As noites estão de atalaia e não mentem. As pontes não se deitam. Não têm sono. Arrumam-se na sua arquitetónica estilística contra as margens desamparadas, tornando-as unas. São o corpo diligente que se oferece a quem precisa de atravessar um rio, um lago, um mar. A qualquer hora. Até de noite.
As pontes não se deitam nem quando as noites atravessam o meridiano e endossam as pessoas para casa. Não têm férias. Ocasionalmente, desaparecem de cena quando estão senescentes e deixam de ser uma segura travessia. São substituídas por outras que superam as suas fragilidades.
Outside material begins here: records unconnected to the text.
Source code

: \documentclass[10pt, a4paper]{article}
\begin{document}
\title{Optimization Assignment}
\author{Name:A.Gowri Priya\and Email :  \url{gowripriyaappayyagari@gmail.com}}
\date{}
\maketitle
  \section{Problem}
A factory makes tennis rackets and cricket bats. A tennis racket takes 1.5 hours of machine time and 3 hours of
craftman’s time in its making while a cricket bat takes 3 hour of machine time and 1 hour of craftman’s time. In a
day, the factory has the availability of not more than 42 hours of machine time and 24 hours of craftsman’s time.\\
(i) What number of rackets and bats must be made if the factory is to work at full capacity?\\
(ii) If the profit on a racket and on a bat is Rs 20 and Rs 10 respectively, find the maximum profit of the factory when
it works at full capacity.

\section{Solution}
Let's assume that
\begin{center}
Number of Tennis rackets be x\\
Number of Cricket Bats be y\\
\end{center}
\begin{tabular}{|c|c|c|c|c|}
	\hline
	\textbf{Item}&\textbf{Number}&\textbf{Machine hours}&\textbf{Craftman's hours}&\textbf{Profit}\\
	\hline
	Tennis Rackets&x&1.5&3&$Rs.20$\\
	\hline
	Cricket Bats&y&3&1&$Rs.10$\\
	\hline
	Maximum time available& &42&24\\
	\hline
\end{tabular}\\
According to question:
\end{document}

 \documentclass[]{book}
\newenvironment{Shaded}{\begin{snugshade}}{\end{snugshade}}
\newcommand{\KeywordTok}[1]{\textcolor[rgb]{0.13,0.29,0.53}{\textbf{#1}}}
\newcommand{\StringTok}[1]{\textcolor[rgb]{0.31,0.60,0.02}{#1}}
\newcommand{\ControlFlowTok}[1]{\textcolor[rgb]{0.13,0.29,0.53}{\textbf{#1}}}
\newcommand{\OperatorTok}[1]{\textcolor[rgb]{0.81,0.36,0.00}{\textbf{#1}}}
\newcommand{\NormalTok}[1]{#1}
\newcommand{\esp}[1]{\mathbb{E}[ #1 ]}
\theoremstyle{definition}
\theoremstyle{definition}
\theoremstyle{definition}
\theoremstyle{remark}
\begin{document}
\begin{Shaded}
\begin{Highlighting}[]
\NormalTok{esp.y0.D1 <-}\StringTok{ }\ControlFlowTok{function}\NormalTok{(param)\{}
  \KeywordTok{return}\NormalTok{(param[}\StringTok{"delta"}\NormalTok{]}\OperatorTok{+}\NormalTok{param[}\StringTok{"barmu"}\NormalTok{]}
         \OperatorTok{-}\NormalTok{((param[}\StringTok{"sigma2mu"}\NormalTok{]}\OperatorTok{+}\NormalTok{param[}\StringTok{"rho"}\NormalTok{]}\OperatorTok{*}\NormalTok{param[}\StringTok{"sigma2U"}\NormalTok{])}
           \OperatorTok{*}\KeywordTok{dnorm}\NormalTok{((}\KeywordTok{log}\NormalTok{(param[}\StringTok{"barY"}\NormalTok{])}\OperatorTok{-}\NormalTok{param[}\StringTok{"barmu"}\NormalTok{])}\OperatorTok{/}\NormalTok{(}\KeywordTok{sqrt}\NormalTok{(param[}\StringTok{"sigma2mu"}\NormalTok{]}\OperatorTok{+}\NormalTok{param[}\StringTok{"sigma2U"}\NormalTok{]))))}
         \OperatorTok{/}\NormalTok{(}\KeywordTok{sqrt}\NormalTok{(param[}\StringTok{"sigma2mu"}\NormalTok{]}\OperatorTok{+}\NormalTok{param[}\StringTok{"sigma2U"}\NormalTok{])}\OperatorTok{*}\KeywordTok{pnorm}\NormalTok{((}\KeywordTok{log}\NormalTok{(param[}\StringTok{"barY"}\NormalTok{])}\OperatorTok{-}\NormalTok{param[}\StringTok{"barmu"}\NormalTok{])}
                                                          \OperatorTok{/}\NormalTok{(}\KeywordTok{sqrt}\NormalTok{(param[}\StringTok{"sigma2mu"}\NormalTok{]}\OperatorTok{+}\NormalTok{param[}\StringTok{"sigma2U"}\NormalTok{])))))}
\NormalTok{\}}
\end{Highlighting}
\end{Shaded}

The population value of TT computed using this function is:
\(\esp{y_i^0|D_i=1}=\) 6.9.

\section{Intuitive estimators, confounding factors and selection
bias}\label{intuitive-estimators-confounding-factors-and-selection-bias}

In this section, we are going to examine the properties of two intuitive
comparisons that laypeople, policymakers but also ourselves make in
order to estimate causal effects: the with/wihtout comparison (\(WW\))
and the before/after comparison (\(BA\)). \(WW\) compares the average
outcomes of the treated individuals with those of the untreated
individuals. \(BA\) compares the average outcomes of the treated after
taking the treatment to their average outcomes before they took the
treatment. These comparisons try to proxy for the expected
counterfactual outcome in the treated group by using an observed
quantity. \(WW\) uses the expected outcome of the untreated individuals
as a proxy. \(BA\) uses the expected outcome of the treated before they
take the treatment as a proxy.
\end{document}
Se fosse feito um cálculo, valiam mais do que a mais preciosa das pedras.
As pontes são valiosos instrumentos de comunicação. Sem elas, pessoas que as atravessam não podiam falar umas com as outras – ou teriam de andar às voltas, em demoradas viagens, para poderem falar umas com as outras. A sua ambição é derrotarem os contratempos da geografia que exigem a sua presença. São obras mestras que cobrem os acidentes que a geografia deixa lacrados no mapa. Derrotam esses acidentes.
Há pontes ocultas. Também essas não se deitam, mesmo sendo difícil fazer prova da sua existência física. As pontes ocultas são a matéria-prima para as pessoas serem a sua natureza, seres gregários. São responsáveis por tecerem os fios que autorizam as ligações. Artesãs das suas próprias pontes. Antropologicamente cosmopolitas. A negação da misantropia militante que ensina a atomização de cada um. Para estes, as pontes são uma adversidade. Pois são elas que possibilitam que o outro seja alguém no seu eu, o que é tido como uma intrusão.
Não há pontes malsãs. A confirmação dos teares onde elas se entretecem exige reciprocidade. Se não houver, levantam-se portagens, erguem-se alfândegas, para a liberdade não ser um idioma de entorses. Quando são recíprocas, as pontes não se deitam. São elas que estão de atalaia, apesar de a noite estar de atalaia sobre elas.